It is a strange obsession we have. To define everything.
To label it. Categorise it. Pin it down so it behaves.
A small gesture does not need a thesis. An abstract form does not need a paragraph explaining its intent. Symbolism does not need to be decoded like a puzzle every single time. Sometimes a line is just a line. Sometimes a colour sits there because it feels right.

The rush to define flattens experience. The moment you assign a fixed meaning, you close the door on other possibilities. You reduce something alive into something manageable. Safe. Tidy.
Life is richer when it remains slightly unresolved.
A glance across a room. A pause in a conversation. A mark on a canvas that makes no logical sense yet holds you there. These things resist explanation. That resistance is the point.
We have been trained to ask, what does it mean. A better question might be, what does it do to me. Does it unsettle. Calm. Confuse. Provoke. Does it stay with you the next day.
Art does not owe clarity. Experience does not owe coherence.

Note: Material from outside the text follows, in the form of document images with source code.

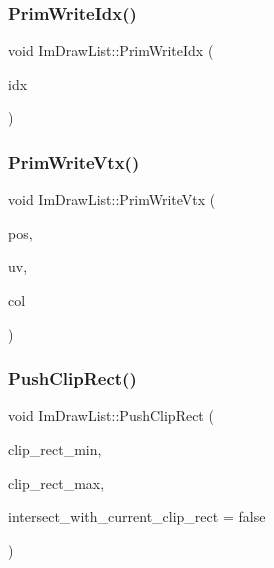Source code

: \hypertarget{struct_im_draw_list_a42b72f87a0084c02f11dcd1560c8bbc7}{}\label{struct_im_draw_list_a42b72f87a0084c02f11dcd1560c8bbc7} 
\subsubsection{\texorpdfstring{Prim\+Write\+Idx()}{PrimWriteIdx()}}
{\footnotesize\ttfamily void Im\+Draw\+List\+::\+Prim\+Write\+Idx (\begin{DoxyParamCaption}\item[{Im\+Draw\+Idx}]{idx }\end{DoxyParamCaption})}

\hypertarget{struct_im_draw_list_af86de4faf6c8e978fb712ea14c5d0c5f}{}\label{struct_im_draw_list_af86de4faf6c8e978fb712ea14c5d0c5f} 
\subsubsection{\texorpdfstring{Prim\+Write\+Vtx()}{PrimWriteVtx()}}
{\footnotesize\ttfamily void Im\+Draw\+List\+::\+Prim\+Write\+Vtx (\begin{DoxyParamCaption}\item[{const \hyperlink{struct_im_vec2}{Im\+Vec2} \&}]{pos,  }\item[{const \hyperlink{struct_im_vec2}{Im\+Vec2} \&}]{uv,  }\item[{Im\+U32}]{col }\end{DoxyParamCaption})}

\hypertarget{struct_im_draw_list_acb34e2d3708616cae4567f3b4af06962}{}\label{struct_im_draw_list_acb34e2d3708616cae4567f3b4af06962} 
\subsubsection{\texorpdfstring{Push\+Clip\+Rect()}{PushClipRect()}}
{\footnotesize\ttfamily void Im\+Draw\+List\+::\+Push\+Clip\+Rect (\begin{DoxyParamCaption}\item[{\hyperlink{struct_im_vec2}{Im\+Vec2}}]{clip\+\_\+rect\+\_\+min,  }\item[{\hyperlink{struct_im_vec2}{Im\+Vec2}}]{clip\+\_\+rect\+\_\+max,  }\item[{bool}]{intersect\+\_\+with\+\_\+current\+\_\+clip\+\_\+rect = {\ttfamily false} }\end{DoxyParamCaption})}

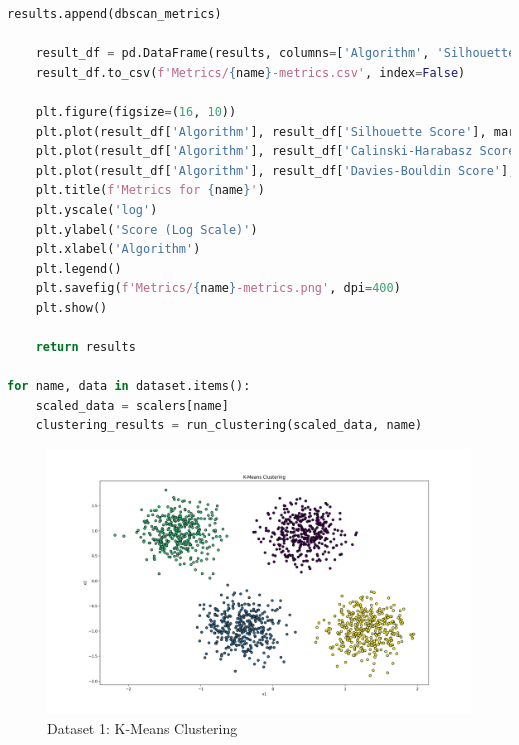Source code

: \begin{lstlisting}[language=Python, caption=Code to Cluster Datasets and generate Metrics]
    results.append(dbscan_metrics)

    result_df = pd.DataFrame(results, columns=['Algorithm', 'Silhouette Score', 'Calinski-Harabasz Score', 'Davies-Bouldin Score'])
    result_df.to_csv(f'Metrics/{name}-metrics.csv', index=False)

    plt.figure(figsize=(16, 10))
    plt.plot(result_df['Algorithm'], result_df['Silhouette Score'], marker='o', label='Silhouette Score')
    plt.plot(result_df['Algorithm'], result_df['Calinski-Harabasz Score'], marker='o', label='Calinski-Harabasz Score')
    plt.plot(result_df['Algorithm'], result_df['Davies-Bouldin Score'], marker='o', label='Davies-Bouldin Score')
    plt.title(f'Metrics for {name}')
    plt.yscale('log')
    plt.ylabel('Score (Log Scale)')
    plt.xlabel('Algorithm')
    plt.legend()
    plt.savefig(f'Metrics/{name}-metrics.png', dpi=400)
    plt.show()

    return results

for name, data in dataset.items():
    scaled_data = scalers[name]
    clustering_results = run_clustering(scaled_data, name)
\end{lstlisting}

\begin{figure}[H]
	\centering
	\includegraphics[width=0.9\linewidth]{Images/Clusters-5-v0-K-Means Clustering.png}
	\caption{Dataset 1: K-Means Clustering}
	\label{fig:clusters-5-v0-k-means-clustering}
\end{figure}

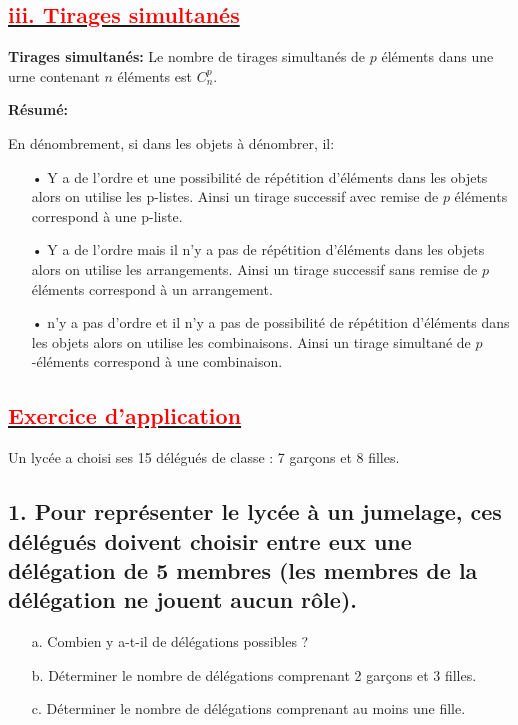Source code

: \documentclass[12pt]{article}
\begin{document}
\subsection*{\underline{\textbf{\textcolor{red}{iii. Tirages simultanés}}}}
\textbf{Tirages simultanés:} Le nombre de tirages simultanés de $p$ éléments dans une urne contenant $n$ éléments est $C_{n}^{p}$.

\textbf{Résumé:}

En dénombrement, si dans les objets à dénombrer, il:
\begin{itemize}
    \item[•] Y a de l’ordre et une possibilité de répétition d’éléments dans les objets alors on utilise les p-listes. Ainsi un tirage successif avec remise de $p$ éléments correspond à une p-liste.
    \item[•] Y a de l’ordre mais il n’y a pas de répétition d’éléments dans les objets alors on utilise les arrangements. Ainsi un tirage successif sans remise de $p$ éléments correspond à un arrangement.
    \item[•] n’y a pas d’ordre et il n’y a pas de possibilité de répétition d’éléments dans les objets alors on utilise les combinaisons. Ainsi un tirage simultané de $p$-éléments correspond à une combinaison.
\end{itemize}
\subsection*{\underline{\textbf{\textcolor{red}{Exercice d’application}}}}
Un lycée a choisi ses 15 délégués de classe : 7 garçons et 8 filles.

\subsection*{1. Pour représenter le lycée à un jumelage, ces délégués doivent choisir entre eux une délégation de 5 membres (les membres de la délégation ne jouent aucun rôle).}
\begin{enumerate}
    \item[a.] Combien y a-t-il de délégations possibles ? \\
    
    \item[b.] Déterminer le nombre de délégations comprenant 2 garçons et 3 filles. \\
    
    \item[c.] Déterminer le nombre de délégations comprenant au moins une fille. \\
\end{enumerate}
\end{document}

If you extract meaning from something, good. It belongs to you. If you do not, that is fine too. The absence of meaning is not a failure. It can be freedom. It leaves space. It allows interpretation to breathe.
Defining everything is control. Letting things be is trust.
Trust that ambiguity has value. Trust that abstraction can hold truth without spelling it out. Trust that a small gesture can shift something in you without ever announcing what it is.
Let things exist without interrogation.
Sometimes the most honest response is to sit with what you cannot fully explain.